Barca look all set to take this tie. PSG had both hands and probably a foot or two tied behind their backs for this match, however, so it is difficult to completlely write them off. After all, they seemed to be out of the tie against Chelsea after Zlatan was sent off (in a very harsh call by the ref). Zlatan, Verratti (who played amazingly well in the Chelsea 2nd leg), Thiago Silva were all out for the match or left early (in the case of the latter). Even poor David Luiz, who was humiliated twice by Suarez1 was questionable for the match coming in. Again, in the second leg against Chelsea he was the hero. He can play.

PSG had a Uruguayo of their own in Edinson Cavani. He just didn’t perform. It looks wrapped up, but you never know in this game.

Portoooooo

I said to my friend about Wednesday’s slate of games, “Ugh, forgot Porto and Bayern are the other matchup. Bayern will roll.” He contended that I was underestimating the Porto-guese squad’s ability. He was right. Porto made Xabi Alonso, Dante, and Neuer look bad. Jackson Martinez likely increased his transfer value three-fold. Worse teams have made up larger gaps in the UCL before. Bayern will be much better in Germany.

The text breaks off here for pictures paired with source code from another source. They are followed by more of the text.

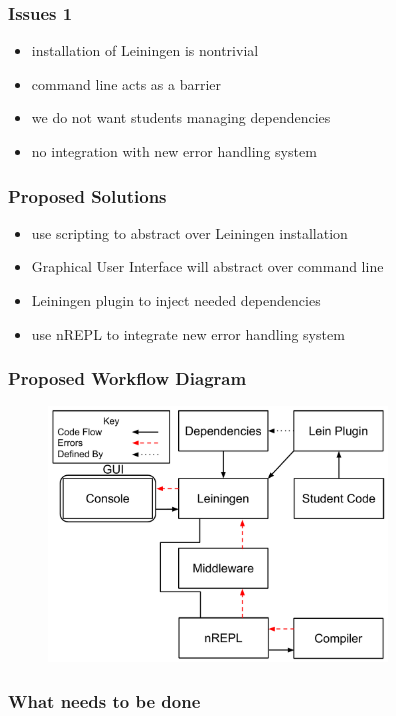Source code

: \documentclass{beamer}
\begin{document}
\begin{frame}
\frametitle{Issues 1}
	\begin{itemize}
		\item installation of Leiningen is nontrivial
		\item command line acts as a barrier
		\item we do not want students managing dependencies
		\item no integration with new error handling system
	\end{itemize} 
\end{frame}

\begin{frame}
\frametitle{Proposed Solutions}
	\begin{itemize}
		\item use scripting to abstract over Leiningen installation
		\item Graphical User Interface will abstract over command line
		\item Leiningen plugin to inject needed dependencies
		\item use nREPL to integrate new error handling system
	\end{itemize}
\end{frame}

\begin{frame}[fragile]
\frametitle{Proposed Workflow Diagram}
\begin{figure}[h]
 \includegraphics[width=9cm]{../OurErrorHandlingSystem.pdf}
 \centering
\end{figure}
\end{frame}

\begin{frame}
\frametitle{What needs to be done}
\end{frame}
\end{document}
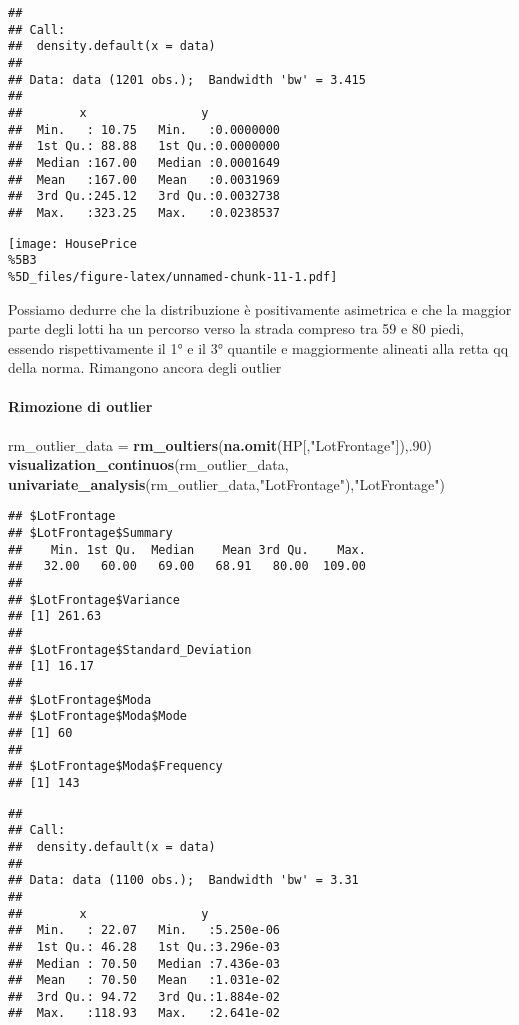 \documentclass[
]{article}
\newenvironment{Shaded}{\begin{snugshade}}{\end{snugshade}}
\newcommand{\DecValTok}[1]{\textcolor[rgb]{0.00,0.00,0.81}{#1}}
\newcommand{\FunctionTok}[1]{\textcolor[rgb]{0.13,0.29,0.53}{\textbf{#1}}}
\newcommand{\NormalTok}[1]{#1}
\newcommand{\OtherTok}[1]{\textcolor[rgb]{0.56,0.35,0.01}{#1}}
\newcommand{\StringTok}[1]{\textcolor[rgb]{0.31,0.60,0.02}{#1}}
\begin{document}
\begin{verbatim}
## 
## Call:
##  density.default(x = data)
## 
## Data: data (1201 obs.);  Bandwidth 'bw' = 3.415
## 
##        x                y            
##  Min.   : 10.75   Min.   :0.0000000  
##  1st Qu.: 88.88   1st Qu.:0.0000000  
##  Median :167.00   Median :0.0001649  
##  Mean   :167.00   Mean   :0.0031969  
##  3rd Qu.:245.12   3rd Qu.:0.0032738  
##  Max.   :323.25   Max.   :0.0238537
\end{verbatim}

\texttt{[image: HousePrice\\\%5B3\\\%5D\_files/figure-latex/unnamed-chunk-11-1.pdf]}

Possiamo dedurre che la distribuzione è positivamente asimetrica e che
la maggior parte degli lotti ha un percorso verso la strada compreso tra
59 e 80 piedi, essendo rispettivamente il 1° e il 3° quantile e
maggiormente alineati alla retta qq della norma. Rimangono ancora degli
outlier

\paragraph{Rimozione di outlier}\label{rimozione-di-outlier}

\begin{Shaded}
\begin{Highlighting}[]
\NormalTok{rm\_outlier\_data }\OtherTok{=} \FunctionTok{rm\_oultiers}\NormalTok{(}\FunctionTok{na.omit}\NormalTok{(HP[,}\StringTok{"LotFrontage"}\NormalTok{]),.}\DecValTok{90}\NormalTok{)}
\FunctionTok{visualization\_continuos}\NormalTok{(rm\_outlier\_data, }\FunctionTok{univariate\_analysis}\NormalTok{(rm\_outlier\_data,}\StringTok{"LotFrontage"}\NormalTok{),}\StringTok{"LotFrontage"}\NormalTok{)}
\end{Highlighting}
\end{Shaded}

\begin{verbatim}
## $LotFrontage
## $LotFrontage$Summary
##    Min. 1st Qu.  Median    Mean 3rd Qu.    Max. 
##   32.00   60.00   69.00   68.91   80.00  109.00 
## 
## $LotFrontage$Variance
## [1] 261.63
## 
## $LotFrontage$Standard_Deviation
## [1] 16.17
## 
## $LotFrontage$Moda
## $LotFrontage$Moda$Mode
## [1] 60
## 
## $LotFrontage$Moda$Frequency
## [1] 143
\end{verbatim}

\begin{verbatim}
## 
## Call:
##  density.default(x = data)
## 
## Data: data (1100 obs.);  Bandwidth 'bw' = 3.31
## 
##        x                y            
##  Min.   : 22.07   Min.   :5.250e-06  
##  1st Qu.: 46.28   1st Qu.:3.296e-03  
##  Median : 70.50   Median :7.436e-03  
##  Mean   : 70.50   Mean   :1.031e-02  
##  3rd Qu.: 94.72   3rd Qu.:1.884e-02  
##  Max.   :118.93   Max.   :2.641e-02
\end{verbatim}
\end{document}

Madrid Derby and Juve v Monaco

Tuesdays games were not nearly as goal-filled as Wednesday’s. Atletico Madrid held Real to a scoreless draw at the Vicente Calderon. It was yet more evidence that away goals are negative than a net positive for entertaining football. Simione has Real’s number this year. Things are set for Atletico to exact Champions League revenge on Los Blancos after thier title match last year.

Klopp Out

In a purely speculative post that every Bleacher Report clone will parrot, SI.com speculated at every possible destination. I’ve seen some bemoaning his announcement as an indication that the “little guy” can’t win in modern football. And it sure seems that way. It is hard to compete with Bayern after giving them your top player every year (Goetze last year, Lewandowski this year), but former departed top players who left for riches and fame elswhere returned this year and are partly responsible for the poor form of BVB Dortmund: Shinji Kagawa and Nuri Sahin. The former left and returned from Man Utd and the later from Real Madrid.

Field of Shame

The USMNT beat El Tri at the Alamodome on what can only be described as the field only an ankle specialist in debt to his eyeballs could love. It was awful, patchy, dead, and slippery. Mexico’s keeper played the ball on the ground to his teammate and it popped up about 4 feet. That should only happen on recreational fields with rocks and possibly discarded drug paraphanelia, not in an international friendly in Amurca.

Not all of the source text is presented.